Rand Paul: 'When Republican Party looks like the rest of America, we'll win'

Like other Republicans who have advocated a 'bigger-tent' philosophy for their party, US Senator Rand Paul says this doesn’t mean leaving behind strongly held principles.

Reed Saxon/AP
U.S. Sen. Rand Paul, R-Ky., speaks at the Ronald Reagan Presidential LIbrary in Simi Valley, Calif., Friday.

Rand Paul is the latest Republican to tell his party to open up to a wider range of views within its ranks.

“The party can be big enough to allow people who don't all agree on every issue,” Senator Paul told an audience in California, a state that produced three Republican presidents in the 20th  century but now votes reliably Democratic.

“When the Republican Party looks like the rest of America, we'll win again,” he said.

Like other politicians who have advocated a “bigger-tent” philosophy for their party, the US senator from Kentucky says this doesn’t mean leaving strongly held principles behind. “It's not going to change who I am or what I talk about but I think we can be a big enough party to include people," Paul said at the Ronald Reagan Presidential Library in Simi Valley, Calif., Friday evening.

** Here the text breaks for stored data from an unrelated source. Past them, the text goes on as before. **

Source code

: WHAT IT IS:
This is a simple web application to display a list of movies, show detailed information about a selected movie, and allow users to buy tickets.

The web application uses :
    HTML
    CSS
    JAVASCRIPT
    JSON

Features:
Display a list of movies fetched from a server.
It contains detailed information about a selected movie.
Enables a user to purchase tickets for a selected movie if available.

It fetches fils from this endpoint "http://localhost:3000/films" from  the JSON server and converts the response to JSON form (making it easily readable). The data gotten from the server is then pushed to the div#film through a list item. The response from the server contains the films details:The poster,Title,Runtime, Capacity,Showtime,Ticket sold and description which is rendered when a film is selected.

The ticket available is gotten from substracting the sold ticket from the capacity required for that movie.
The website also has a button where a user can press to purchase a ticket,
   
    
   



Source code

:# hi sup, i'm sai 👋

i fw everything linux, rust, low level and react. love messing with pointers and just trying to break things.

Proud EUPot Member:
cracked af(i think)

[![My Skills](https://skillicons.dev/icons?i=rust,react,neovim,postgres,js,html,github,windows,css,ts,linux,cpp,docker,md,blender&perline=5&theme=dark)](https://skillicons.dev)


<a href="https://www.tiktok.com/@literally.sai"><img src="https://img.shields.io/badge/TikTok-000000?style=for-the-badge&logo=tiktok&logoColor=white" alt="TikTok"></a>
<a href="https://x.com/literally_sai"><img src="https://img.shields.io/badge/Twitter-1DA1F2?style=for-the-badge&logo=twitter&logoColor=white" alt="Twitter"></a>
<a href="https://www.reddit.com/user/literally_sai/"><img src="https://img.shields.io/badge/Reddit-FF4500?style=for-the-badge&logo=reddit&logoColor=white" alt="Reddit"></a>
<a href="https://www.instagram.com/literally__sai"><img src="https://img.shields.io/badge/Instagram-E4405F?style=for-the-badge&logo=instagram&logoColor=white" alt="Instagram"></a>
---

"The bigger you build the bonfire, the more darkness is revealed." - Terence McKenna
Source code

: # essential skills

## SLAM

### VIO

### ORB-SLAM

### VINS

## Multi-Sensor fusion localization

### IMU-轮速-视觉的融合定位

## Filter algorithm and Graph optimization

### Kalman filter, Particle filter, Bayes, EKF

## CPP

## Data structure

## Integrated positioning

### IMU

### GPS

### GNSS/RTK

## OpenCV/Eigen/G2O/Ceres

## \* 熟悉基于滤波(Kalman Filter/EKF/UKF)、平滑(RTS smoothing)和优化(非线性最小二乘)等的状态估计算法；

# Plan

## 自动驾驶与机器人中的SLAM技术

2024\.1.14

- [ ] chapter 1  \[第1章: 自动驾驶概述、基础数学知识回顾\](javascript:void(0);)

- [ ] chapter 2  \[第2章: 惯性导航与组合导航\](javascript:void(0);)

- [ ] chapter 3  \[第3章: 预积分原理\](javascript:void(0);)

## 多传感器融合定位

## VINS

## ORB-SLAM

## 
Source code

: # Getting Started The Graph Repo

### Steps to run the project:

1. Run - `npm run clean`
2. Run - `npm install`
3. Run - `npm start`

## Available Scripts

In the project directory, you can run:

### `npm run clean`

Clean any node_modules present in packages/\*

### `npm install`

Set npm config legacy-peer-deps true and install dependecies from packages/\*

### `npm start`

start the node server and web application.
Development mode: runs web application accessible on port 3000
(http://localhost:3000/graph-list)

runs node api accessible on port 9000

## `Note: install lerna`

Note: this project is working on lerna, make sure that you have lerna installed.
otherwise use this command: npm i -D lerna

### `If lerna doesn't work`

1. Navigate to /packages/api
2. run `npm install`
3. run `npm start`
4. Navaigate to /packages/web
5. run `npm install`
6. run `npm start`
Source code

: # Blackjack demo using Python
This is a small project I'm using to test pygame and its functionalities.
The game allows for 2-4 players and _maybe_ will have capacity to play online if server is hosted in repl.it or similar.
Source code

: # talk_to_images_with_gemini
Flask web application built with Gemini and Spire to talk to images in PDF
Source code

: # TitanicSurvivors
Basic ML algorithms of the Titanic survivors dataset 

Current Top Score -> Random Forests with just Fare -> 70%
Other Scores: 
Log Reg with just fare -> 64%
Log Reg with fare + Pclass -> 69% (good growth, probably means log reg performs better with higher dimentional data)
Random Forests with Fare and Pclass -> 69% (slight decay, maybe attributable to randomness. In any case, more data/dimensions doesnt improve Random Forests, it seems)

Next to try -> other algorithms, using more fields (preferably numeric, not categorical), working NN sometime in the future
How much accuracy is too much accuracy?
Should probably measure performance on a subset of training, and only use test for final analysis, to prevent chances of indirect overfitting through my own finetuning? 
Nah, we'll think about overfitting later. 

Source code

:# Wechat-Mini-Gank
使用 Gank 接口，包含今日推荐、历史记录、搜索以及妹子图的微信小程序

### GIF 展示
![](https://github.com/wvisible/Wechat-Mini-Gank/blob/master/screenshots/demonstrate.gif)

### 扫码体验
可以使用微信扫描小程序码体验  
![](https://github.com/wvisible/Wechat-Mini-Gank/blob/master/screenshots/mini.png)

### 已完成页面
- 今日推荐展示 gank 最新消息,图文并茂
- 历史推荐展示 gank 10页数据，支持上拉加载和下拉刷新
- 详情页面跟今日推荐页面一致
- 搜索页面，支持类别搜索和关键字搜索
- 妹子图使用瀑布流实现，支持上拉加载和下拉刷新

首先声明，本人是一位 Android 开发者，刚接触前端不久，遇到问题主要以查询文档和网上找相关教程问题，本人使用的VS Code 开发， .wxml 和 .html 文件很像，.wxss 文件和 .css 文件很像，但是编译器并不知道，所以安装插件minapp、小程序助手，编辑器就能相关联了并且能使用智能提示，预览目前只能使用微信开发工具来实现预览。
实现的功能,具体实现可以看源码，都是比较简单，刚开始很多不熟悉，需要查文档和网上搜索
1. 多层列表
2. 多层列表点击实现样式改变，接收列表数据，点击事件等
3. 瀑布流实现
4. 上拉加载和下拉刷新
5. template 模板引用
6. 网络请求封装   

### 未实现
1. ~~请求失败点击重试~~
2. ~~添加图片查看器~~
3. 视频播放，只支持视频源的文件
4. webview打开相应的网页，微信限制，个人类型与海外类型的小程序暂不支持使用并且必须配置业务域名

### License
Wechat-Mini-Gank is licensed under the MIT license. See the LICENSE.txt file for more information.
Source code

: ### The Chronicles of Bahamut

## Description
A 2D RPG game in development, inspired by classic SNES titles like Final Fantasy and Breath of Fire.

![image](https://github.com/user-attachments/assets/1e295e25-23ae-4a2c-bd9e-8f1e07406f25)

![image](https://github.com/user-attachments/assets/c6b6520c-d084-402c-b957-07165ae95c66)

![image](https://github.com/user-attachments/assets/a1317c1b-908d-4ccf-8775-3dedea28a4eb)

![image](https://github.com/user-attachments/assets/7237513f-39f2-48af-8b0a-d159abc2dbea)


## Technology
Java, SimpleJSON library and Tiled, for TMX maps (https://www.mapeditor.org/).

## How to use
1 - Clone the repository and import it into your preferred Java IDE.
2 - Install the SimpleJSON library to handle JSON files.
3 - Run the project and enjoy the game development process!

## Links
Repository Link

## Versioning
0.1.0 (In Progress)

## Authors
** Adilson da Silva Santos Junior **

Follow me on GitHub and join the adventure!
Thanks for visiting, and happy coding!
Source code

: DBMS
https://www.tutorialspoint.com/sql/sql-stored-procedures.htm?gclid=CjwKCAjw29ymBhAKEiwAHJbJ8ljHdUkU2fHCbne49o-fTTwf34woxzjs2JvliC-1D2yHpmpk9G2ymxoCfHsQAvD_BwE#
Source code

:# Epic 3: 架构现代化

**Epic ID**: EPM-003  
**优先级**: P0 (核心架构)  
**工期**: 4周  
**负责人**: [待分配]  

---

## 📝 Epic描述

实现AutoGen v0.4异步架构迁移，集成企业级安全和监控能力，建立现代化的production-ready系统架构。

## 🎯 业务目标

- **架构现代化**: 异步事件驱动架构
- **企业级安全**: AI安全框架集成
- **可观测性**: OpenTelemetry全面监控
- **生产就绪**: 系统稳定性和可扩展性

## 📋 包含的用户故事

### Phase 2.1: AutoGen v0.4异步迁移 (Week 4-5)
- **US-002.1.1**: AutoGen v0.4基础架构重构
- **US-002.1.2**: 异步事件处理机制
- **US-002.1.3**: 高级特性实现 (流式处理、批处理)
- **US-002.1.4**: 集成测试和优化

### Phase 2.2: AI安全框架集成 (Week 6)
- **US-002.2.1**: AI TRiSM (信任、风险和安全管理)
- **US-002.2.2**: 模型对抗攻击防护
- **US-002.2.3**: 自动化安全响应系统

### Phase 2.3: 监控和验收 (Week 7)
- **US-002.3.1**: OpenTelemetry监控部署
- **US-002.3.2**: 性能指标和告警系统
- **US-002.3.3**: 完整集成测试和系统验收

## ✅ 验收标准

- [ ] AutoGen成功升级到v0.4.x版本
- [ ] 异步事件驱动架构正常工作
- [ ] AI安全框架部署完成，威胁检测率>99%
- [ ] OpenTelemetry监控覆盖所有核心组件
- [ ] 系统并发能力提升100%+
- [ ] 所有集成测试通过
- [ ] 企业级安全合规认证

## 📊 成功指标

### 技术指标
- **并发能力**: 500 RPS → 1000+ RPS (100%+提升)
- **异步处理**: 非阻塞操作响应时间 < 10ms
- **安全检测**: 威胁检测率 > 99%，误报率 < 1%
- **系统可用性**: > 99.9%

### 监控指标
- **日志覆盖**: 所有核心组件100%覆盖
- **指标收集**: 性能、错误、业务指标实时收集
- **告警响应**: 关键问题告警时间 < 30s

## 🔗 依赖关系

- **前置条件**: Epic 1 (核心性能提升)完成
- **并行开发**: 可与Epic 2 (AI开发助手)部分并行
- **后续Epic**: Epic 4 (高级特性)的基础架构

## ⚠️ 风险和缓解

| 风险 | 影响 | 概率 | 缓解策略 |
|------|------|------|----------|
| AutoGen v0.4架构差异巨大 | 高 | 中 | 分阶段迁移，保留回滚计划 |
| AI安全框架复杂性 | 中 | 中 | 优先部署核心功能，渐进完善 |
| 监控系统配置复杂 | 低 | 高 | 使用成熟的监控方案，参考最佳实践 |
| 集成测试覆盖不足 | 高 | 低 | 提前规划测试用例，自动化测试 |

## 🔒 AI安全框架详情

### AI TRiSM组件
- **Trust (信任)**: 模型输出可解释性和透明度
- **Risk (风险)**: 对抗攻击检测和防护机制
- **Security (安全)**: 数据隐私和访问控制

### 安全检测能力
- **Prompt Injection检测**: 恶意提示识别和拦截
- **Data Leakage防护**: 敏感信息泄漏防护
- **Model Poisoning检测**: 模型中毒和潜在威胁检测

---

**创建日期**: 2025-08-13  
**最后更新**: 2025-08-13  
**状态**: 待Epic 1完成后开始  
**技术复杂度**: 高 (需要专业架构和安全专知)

Paul, the son of former presidential candidate Ron Paul (R) of Texas, has become a standard bearer for many libertarian conservatives. His recent book is titled “Government Bullies: How Everyday Americans are Being Harassed, Abused, and Imprisoned by the Feds.”

The theme of government overstepping its bounds is one that’s been resonating with many Americans lately, amid controversies over the use of armed drones to combat terrorist threats and over IRS scrutiny of conservative political groups that sought tax-exempt status.

In recent weeks, Paul’s name has been mentioned increasingly as a possible Republican candidate for president in 2016. His lecture-and-dinner event at the Reagan Library was sold out.

In a new Quinnipiac University poll, Paul is viewed favorably by most Americans who are aware of him. But lots of people still have no opinion of him. In the poll, 32 percent viewed him favorably, 24 percent unfavorably, and 40 percent “haven’t heard enough” to render judgment.

Hillary Clinton, a potential rival on the Democratic side in 2016, scored a 52 percent “favorable” rating in the same poll, with 40 percent unfavorable and only 7 percent saying they haven’t heard enough to know.

In his Friday talk, Paul sought to define himself, among other things, as a Republican who cares about the environment.

“I bike and hike and kayak. I compost,” he said. “I plant trees. In fact, I have a giant Sequoia I’m trying to grow in Kentucky.”